I haven’t been able to write since the semester ended, but if I were writing… [laughs]. I’m trying to figure it out. What I have been doing is trying to write these essays that were going to be a part of this book, and then I was trying to publish the essays in mainstream publications: magazines. But what I found out, actually, is that the big famous magazines have certain conventions for editing – and your work starts to look less like your work. At least, that was my experience. So, I have to figure out a way of working out this memoir. I’m learning how to write autobiographical prose. It’s not like I’ve done it over the course of 250 or 300 pages; I’m really trying to teach myself. And I’m also trying to figure out what that kind of writing means for me. So I’m in a really exciting infancy, really, when it comes to this project.
If we’re able to write language in a way that is aware of the past, but not necessarily tethered to it, that would be the most amazing kind of futurespeak.
How are you trying to approach storytelling in the work that you’re doing?
In every single book of poems, to me, there are really, explicit autobiographical moments and gestures, specially in A Gathering of Matter / A Matter of Gathering (2007), my first book. Almost all of it comes out of trying to speak to personal sexual violence, actually. In trying to find a language for it, but it being a near impossibility, language is always breaking away or falling apart, or it becomes myth, or something like that. That was the book that I felt most compelled to write, in fact, because it was like therapy. It was life saving to write that work. So, how do I approach narrative? The way that I think happens to be multiple. I approach narrative both in a kind of conventional storytelling way, but I would kind of have to also do something else in addition to that, in order to legitimately tell the story that I think I want to tell.

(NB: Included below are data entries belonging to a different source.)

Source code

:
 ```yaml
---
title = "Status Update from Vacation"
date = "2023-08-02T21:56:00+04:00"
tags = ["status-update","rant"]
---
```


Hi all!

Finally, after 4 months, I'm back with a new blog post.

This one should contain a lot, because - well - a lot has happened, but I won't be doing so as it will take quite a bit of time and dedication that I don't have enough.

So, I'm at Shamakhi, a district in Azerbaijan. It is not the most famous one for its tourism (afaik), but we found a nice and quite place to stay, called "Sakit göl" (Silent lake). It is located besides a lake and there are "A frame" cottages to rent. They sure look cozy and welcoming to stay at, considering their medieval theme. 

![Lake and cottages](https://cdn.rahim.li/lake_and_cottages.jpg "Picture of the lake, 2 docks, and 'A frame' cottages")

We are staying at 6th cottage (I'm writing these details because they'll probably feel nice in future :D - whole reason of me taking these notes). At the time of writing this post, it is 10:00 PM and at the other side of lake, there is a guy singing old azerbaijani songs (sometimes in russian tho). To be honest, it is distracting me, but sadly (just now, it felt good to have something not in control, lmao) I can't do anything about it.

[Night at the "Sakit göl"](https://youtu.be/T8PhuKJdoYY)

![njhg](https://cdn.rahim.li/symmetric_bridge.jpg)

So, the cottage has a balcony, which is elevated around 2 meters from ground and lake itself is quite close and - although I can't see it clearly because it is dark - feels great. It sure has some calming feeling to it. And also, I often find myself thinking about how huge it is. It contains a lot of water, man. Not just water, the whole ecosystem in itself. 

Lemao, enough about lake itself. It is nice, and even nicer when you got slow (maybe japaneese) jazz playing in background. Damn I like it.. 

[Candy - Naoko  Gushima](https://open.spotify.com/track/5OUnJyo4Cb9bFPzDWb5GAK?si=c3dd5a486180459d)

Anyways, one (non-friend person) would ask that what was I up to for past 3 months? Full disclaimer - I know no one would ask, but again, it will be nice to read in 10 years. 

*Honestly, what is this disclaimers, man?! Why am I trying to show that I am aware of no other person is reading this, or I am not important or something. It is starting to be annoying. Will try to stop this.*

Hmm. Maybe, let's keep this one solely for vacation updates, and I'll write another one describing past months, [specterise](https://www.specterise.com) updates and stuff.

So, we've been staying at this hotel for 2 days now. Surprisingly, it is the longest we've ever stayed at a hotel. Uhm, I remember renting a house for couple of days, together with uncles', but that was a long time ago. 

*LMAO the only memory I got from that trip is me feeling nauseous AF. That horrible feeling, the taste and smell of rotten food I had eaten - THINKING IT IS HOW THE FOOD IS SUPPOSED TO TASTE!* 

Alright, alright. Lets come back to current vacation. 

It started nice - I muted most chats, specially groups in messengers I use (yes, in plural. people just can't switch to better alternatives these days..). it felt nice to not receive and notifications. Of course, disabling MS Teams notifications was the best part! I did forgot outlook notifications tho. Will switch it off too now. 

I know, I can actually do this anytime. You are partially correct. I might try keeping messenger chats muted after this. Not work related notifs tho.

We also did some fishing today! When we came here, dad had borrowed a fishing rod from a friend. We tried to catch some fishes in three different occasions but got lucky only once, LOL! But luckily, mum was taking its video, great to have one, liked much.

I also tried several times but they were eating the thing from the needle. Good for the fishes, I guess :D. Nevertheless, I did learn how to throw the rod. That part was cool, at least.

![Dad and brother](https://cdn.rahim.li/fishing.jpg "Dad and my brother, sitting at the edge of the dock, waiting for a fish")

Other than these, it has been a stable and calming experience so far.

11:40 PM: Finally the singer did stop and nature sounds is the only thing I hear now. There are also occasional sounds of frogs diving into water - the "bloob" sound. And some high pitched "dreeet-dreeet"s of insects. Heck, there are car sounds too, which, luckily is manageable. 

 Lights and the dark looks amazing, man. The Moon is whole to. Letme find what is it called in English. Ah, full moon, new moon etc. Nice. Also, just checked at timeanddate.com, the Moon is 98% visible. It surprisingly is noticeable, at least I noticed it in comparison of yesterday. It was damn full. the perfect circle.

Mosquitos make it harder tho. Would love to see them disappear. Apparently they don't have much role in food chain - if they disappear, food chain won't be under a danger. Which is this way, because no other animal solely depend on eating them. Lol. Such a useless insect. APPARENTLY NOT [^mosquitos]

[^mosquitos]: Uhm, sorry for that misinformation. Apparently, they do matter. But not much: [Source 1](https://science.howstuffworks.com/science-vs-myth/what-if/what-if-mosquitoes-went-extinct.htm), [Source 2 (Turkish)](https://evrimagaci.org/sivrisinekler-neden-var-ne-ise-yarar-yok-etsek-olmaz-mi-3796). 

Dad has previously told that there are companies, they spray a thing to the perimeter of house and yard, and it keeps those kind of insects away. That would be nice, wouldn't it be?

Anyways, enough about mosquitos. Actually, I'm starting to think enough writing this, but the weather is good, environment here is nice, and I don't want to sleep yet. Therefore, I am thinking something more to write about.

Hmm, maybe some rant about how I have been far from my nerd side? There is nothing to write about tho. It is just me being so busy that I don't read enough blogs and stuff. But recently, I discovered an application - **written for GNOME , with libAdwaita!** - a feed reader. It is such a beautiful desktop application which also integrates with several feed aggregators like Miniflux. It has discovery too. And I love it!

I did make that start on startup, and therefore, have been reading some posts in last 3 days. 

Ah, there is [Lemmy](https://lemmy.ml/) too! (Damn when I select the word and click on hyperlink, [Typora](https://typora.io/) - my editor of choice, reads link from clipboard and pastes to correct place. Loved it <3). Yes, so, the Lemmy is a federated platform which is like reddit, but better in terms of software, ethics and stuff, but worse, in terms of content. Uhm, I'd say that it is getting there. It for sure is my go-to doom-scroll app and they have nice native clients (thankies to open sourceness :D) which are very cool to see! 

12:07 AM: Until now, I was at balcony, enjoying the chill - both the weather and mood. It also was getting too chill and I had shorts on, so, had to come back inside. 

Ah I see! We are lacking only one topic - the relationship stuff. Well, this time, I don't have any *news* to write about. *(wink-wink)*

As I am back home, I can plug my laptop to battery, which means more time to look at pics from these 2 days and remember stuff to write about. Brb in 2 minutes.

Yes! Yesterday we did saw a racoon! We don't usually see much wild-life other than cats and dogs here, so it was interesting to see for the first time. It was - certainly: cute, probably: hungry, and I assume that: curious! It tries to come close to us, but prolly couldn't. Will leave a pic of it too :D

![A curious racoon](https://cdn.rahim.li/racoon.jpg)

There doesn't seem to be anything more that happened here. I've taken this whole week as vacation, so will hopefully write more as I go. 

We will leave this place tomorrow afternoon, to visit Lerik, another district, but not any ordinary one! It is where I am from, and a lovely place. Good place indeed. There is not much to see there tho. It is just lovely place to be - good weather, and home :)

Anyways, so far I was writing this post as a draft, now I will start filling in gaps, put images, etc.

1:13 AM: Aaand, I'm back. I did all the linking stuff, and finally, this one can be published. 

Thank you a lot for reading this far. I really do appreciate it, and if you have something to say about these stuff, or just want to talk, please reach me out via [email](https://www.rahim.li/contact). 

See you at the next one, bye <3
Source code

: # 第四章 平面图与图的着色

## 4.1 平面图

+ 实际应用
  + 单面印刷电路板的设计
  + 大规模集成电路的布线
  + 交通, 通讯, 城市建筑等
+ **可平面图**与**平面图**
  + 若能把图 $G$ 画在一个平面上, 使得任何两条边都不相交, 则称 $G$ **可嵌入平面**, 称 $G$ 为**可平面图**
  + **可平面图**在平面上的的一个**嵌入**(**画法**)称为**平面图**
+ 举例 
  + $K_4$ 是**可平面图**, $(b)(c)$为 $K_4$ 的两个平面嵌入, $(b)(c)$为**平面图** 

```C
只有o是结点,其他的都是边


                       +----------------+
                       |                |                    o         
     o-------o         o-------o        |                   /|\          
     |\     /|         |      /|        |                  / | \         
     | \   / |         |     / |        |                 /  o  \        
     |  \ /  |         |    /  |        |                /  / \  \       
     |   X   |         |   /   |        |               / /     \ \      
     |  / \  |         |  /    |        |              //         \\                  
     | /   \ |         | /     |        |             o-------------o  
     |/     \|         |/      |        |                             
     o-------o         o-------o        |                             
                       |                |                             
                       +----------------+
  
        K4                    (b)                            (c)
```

Who are the people and voices that you’ve read or interacted with that you feel really connected to, that allowed you to tell some of these stories?
I always feel compelled to reference my mentor, Myung Mi Kim, who is really important to me, and helped me to figure out the best ways for me to speak the unspeakable things I was trying to speak. Through her inarticulation, or un-articulation, she helped me think about being displaced, a perennial refugee- someone who’s always in between spaces because the place she is from no longer exists. In her work trying to negotiate that, she really helped me to figure out a possibility for experiences and ways of being that really have no language. And if they have no language, and you’re using language, then you’re in a real wicked bind. [laughs] You gotta figure that out. And really, I also love a lot of visual artists. I love the conceptual artist Adrian Piper. I like work that has a lot of layers to it. For some reason, it’s just what I’m attracted to- things that you have to figure out, or that have multiple layers in terms of the way that they’re trying to make media. It’s not so present that you just crack it immediately.